(Stored data)
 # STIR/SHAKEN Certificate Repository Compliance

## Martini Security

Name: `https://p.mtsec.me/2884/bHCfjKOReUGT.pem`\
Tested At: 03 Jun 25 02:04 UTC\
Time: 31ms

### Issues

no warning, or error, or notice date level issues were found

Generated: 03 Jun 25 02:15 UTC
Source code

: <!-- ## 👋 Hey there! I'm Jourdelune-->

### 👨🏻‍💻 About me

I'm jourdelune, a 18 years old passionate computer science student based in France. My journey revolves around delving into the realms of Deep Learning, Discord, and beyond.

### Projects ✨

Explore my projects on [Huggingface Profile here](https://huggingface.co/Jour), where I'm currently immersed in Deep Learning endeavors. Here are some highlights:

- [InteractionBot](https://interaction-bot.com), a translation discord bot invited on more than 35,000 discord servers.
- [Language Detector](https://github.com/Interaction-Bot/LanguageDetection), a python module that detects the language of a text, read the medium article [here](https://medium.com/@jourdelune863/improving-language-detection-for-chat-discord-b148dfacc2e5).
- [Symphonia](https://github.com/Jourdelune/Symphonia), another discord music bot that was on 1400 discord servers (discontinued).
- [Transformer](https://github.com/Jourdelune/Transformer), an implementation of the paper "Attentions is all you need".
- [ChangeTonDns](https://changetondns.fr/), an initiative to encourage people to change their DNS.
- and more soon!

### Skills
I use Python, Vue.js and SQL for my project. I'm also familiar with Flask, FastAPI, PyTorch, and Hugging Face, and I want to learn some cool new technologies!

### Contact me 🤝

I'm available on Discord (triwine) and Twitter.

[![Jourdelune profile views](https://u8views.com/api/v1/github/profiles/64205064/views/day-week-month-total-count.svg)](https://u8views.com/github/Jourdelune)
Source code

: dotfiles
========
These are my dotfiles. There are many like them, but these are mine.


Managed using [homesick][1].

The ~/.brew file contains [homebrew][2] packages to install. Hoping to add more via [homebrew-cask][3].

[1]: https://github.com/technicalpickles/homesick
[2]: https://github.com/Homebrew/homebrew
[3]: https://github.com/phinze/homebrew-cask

• _ACTION ITEM_
Gather and copy every line of the data in which the string "https" is found.

• _OUTPUT_
Name: `https://p.mtsec.me/2884/bHCfjKOReUGT.pem`\
Explore my projects on [Huggingface Profile here](https://huggingface.co/Jour), where I'm currently immersed in Deep Learning endeavors. Here are some highlights:
- [InteractionBot](https://interaction-bot.com), a translation discord bot invited on more than 35,000 discord servers.
- [Language Detector](https://github.com/Interaction-Bot/LanguageDetection), a python module that detects the language of a text, read the medium article [here](https://medium.com/@jourdelune863/improving-language-detection-for-chat-discord-b148dfacc2e5).
- [Symphonia](https://github.com/Jourdelune/Symphonia), another discord music bot that was on 1400 discord servers (discontinued).
- [Transformer](https://github.com/Jourdelune/Transformer), an implementation of the paper "Attentions is all you need".
- [ChangeTonDns](https://changetondns.fr/), an initiative to encourage people to change their DNS.
[![Jourdelune profile views](https://u8views.com/api/v1/github/profiles/64205064/views/day-week-month-total-count.svg)](https://u8views.com/github/Jourdelune)
[1]: https://github.com/technicalpickles/homesick
[2]: https://github.com/Homebrew/homebrew
[3]: https://github.com/phinze/homebrew-cask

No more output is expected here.